To begin with, why does conversion matter or why is it considered essential? From the point of view of non-Jews or aspiring converts, the stakes attached to conversion are considerable. In Israel, the stakes are particularly high, as conversion involves state-endorsed bureaucratic and (Orthodoxly endorsed) rabbinic services. In both material and symbolic terms, the price that must be paid for being a non-Jew or a non-recognized Jew can be considerable. In the American-Jewish context, a much more pluralistic setting wherein Orthodoxy is only one among several religious legitimate streams, non-Jews might be excluded in ritual and communal capacities, depending on the particular congregation with which they affiliate and the degree to which this congregation adheres to Jewish law. These forms of exclusion might push non-Jews to conversion.

From the point of view of policymakers and rabbis in Israel, conversion is an object discussed with polemic intensity and a sense of urgency. This urgency is linked primarily to the immigration of large numbers of immigrants–cum–citizens (mostly from the former Soviet Union), who are not recognized as Jewish according to Jewish law but have integrated profoundly within the national fold.
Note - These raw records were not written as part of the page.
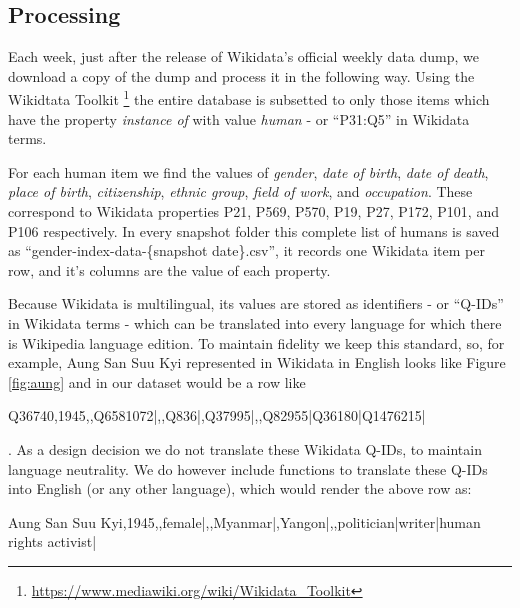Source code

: \documentclass[letterpaper]{article}
\begin{document}
\subsection{Processing}
Each week, just after the release of Wikidata's official weekly data dump, we download a copy of the dump and process it in the following way. Using the Wikidtata Toolkit \footnote{\url{https://www.mediawiki.org/wiki/Wikidata_Toolkit}} the entire database is subsetted to only those items which have the property \textit{instance of} with value \textit{human} - or ``P31:Q5'' in Wikidata terms.

For each human item we find the values of \textit{gender}, \textit{date of birth}, \textit{date of death}, \textit{place of birth}, \textit{citizenship}, \textit{ethnic group}, \textit{field of work}, and \textit{occupation}. These correspond to Wikidata properties P21, P569, P570, P19, P27, P172, P101, and P106 respectively.  In every snapshot folder this complete list of humans is saved as ``gender-index-data-\{snapshot date\}.csv'', it records one Wikidata item per row, and it's columns are the value of each property.

Because Wikidata is multilingual, its values are stored as identifiers - or ``Q-IDs'' in Wikidata terms - which can be translated into every language for which there is Wikipedia language edition. To maintain fidelity we keep this standard, so, for example, Aung San Suu Kyi represented in Wikidata in English looks like Figure \ref{fig:aung} and in our dataset would be a row like \begin{small} Q36740,1945,,Q6581072|,,Q836|,Q37995|,,Q82955|Q36180|Q1476215|
\end{small}. As a design decision we do not translate these Wikidata Q-IDs, to maintain language neutrality. We do however include functions to translate these Q-IDs into English (or any other language), which would render the above row as: \\
\begin{small} Aung San Suu Kyi,1945,,female|,,Myanmar|,Yangon|,,politician|writer|human rights activist|
\end{small}
\end{document}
In the American-Jewish context, this sense of urgency is grounded in the growing rate of intermarriage, and the assertion that intermarried families—in comparison to Jewish families—display considerably lower rates of Jewish engagement. Within both of these contexts, the urgency of conversion is derived from the fact that boundaries—of the Jewish collective and of what it means to be a Jew—have been considerably shifted, if not outright crossed and shattered.

By definition, Jewish conversion (like any other religious conversion) is a process of boundary-setting. Whether informed by stringent or liberal inclinations, by missionary or exclusive agendas, it is a methodical, supervised rite of passage, one mediated and legitimated by the religious authorities and other gatekeepers who represent the Jewish belief, code of conduct, and collective. Conversion is a reminder for the aspiring convert that a barrier must be passed, and that permission to do so must first be granted. In the contemporary contexts mentioned above—in common with earlier historical moments, wherein rabbinic authorities dealt with porous and ambiguous communal boundaries—such a reminder and insistence on order-making becomes all the more pressing.
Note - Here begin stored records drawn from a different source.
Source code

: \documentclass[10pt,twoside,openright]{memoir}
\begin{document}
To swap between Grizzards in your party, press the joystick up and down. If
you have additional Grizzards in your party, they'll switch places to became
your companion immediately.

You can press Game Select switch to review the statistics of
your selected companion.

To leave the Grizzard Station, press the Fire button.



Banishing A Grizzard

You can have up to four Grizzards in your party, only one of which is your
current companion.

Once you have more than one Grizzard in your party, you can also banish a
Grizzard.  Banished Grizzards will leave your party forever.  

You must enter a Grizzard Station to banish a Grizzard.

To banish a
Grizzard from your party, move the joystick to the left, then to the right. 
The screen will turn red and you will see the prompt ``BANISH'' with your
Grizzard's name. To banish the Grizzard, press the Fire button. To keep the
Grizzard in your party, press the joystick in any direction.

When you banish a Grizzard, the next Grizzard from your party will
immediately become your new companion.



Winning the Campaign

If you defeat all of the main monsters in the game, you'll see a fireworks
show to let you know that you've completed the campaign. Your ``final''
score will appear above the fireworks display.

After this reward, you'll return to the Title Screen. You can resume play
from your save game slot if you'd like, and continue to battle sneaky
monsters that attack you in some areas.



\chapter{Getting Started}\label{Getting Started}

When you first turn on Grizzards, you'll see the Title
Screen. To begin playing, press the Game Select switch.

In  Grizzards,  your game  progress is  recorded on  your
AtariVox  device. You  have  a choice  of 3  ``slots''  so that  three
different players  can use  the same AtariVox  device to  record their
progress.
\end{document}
And yet, precisely because of the entrenchment of religious conversion in these contexts of blurred boundaries, conversion risks becoming disposable as a procedure for individuals joining the Jewish collective. There are indications that conversion’s role as a religious script and communal mechanism of inclusion is challenged from within. The urgent conversion discourses and enactments in contemporary Jewish life exist alongside, and as a response to, the diminished role and power of conversion as a setter of boundaries. Jewish conversion constitutes a rearguard battle, not only against the social processes that led to the blurring of Jewish boundaries in the first place, but also against the alternative, non-conversion-based routes to Jewish belonging that are emerging. These routes muddle religiously-based boundaries and shift the composition of Jewish communities, Jewish families, and Jewish Israeli society. I will now briefly discuss Jewish conversion as a decreasingly required means of inclusion in each of the contexts at hand.
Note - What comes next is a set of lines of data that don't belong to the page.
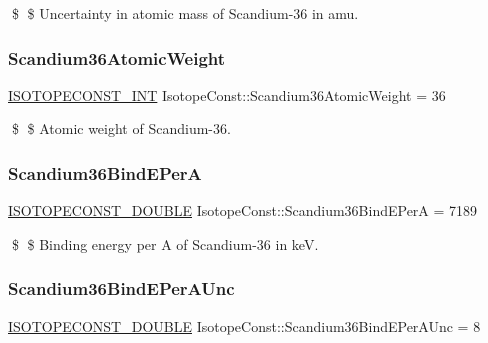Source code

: \$ \$ Uncertainty in atomic mass of Scandium-\/36 in amu. \mbox{\label{group___isotope_const-_scandium-_sc36_ga90f1079f40627154cd3a5bcf25191faf}} 
\subsubsection{\texorpdfstring{Scandium36\+Atomic\+Weight}{Scandium36AtomicWeight}}
{\footnotesize\ttfamily \mbox{\hyperlink{group___isotope_const-_macros_ga5f18360b3e99483a35c32d789e62621c}{I\+S\+O\+T\+O\+P\+E\+C\+O\+N\+S\+T\+\_\+\+I\+NT}} Isotope\+Const\+::\+Scandium36\+Atomic\+Weight = 36}

\$ \$ Atomic weight of Scandium-\/36. \mbox{\label{group___isotope_const-_scandium-_sc36_gab7bf1c177cd1f89ba11b527c65e57644}} 
\subsubsection{\texorpdfstring{Scandium36\+Bind\+E\+PerA}{Scandium36BindEPerA}}
{\footnotesize\ttfamily \mbox{\hyperlink{group___isotope_const-_macros_ga8f45a7272ce02c0b4c65c44636ed719a}{I\+S\+O\+T\+O\+P\+E\+C\+O\+N\+S\+T\+\_\+\+D\+O\+U\+B\+LE}} Isotope\+Const\+::\+Scandium36\+Bind\+E\+PerA = 7189}

\$ \$ Binding energy per A of Scandium-\/36 in keV. \mbox{\label{group___isotope_const-_scandium-_sc36_ga3bd92c01f562489827f2d174d7582c18}} 
\subsubsection{\texorpdfstring{Scandium36\+Bind\+E\+Per\+A\+Unc}{Scandium36BindEPerAUnc}}
{\footnotesize\ttfamily \mbox{\hyperlink{group___isotope_const-_macros_ga8f45a7272ce02c0b4c65c44636ed719a}{I\+S\+O\+T\+O\+P\+E\+C\+O\+N\+S\+T\+\_\+\+D\+O\+U\+B\+LE}} Isotope\+Const\+::\+Scandium36\+Bind\+E\+Per\+A\+Unc = 8}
The Israeli state invests unprecedented effort and resources in converting non-Jewish immigrants who have migrated to Israel under Israeli repatriation law. However, this pro-conversion policy, tellingly defined as a “national mission,” has been a resounding failure: it has failed to achieve its formative numerical goal of converting “as many as possible.” Many of the conversion agents I met during my ethnographic study of this institutional “mission” were painfully aware of and troubled by this failure. They knew most of the immigrants did not seek Orthodox conversion. While the reasons informing the immigrants’ choice to vote with their feet against state conversion are multivalent, it is worth noting the pervasive effects of their “sociological conversion“: their informal, mundane yet sturdy process of integration into Jewish Israeli society; their participation in civil and national obligations; and their social and romantic involvement with Israeli Jews. With their outsiderness relegated only to bureaucratic and rabbinic spheres—otherwise remaining invisible—these immigrants might not need conversion to gain membership to the Israeli Jewish fold. This is particularly true for males as well as for relatively older females; given the matrilineal principle governing Jewish identity in rabbinic law, their non-Jewishness bears no implications of incomplete belonging for their children. As other scholars have shown, non-Jewish immigrants from the Former Soviet Union (FSU) compensate for their non-Jewish status through social practices of national and symbolic fitting-in. The conversion candidates I met in my fieldwork represent a tiny minority of the non-Jewish immigrants-cum-citizens who do seek the legitimizing stamp of the state’s rabbinic establishment. In seeking conversion, they are the exception that proves the rule; they demonstrate the extent to which rabbinically-informed boundaries and conversion procedures do not resonate, sociologically, among FSU immigrants, nor in the Jewish-Israeli society more broadly.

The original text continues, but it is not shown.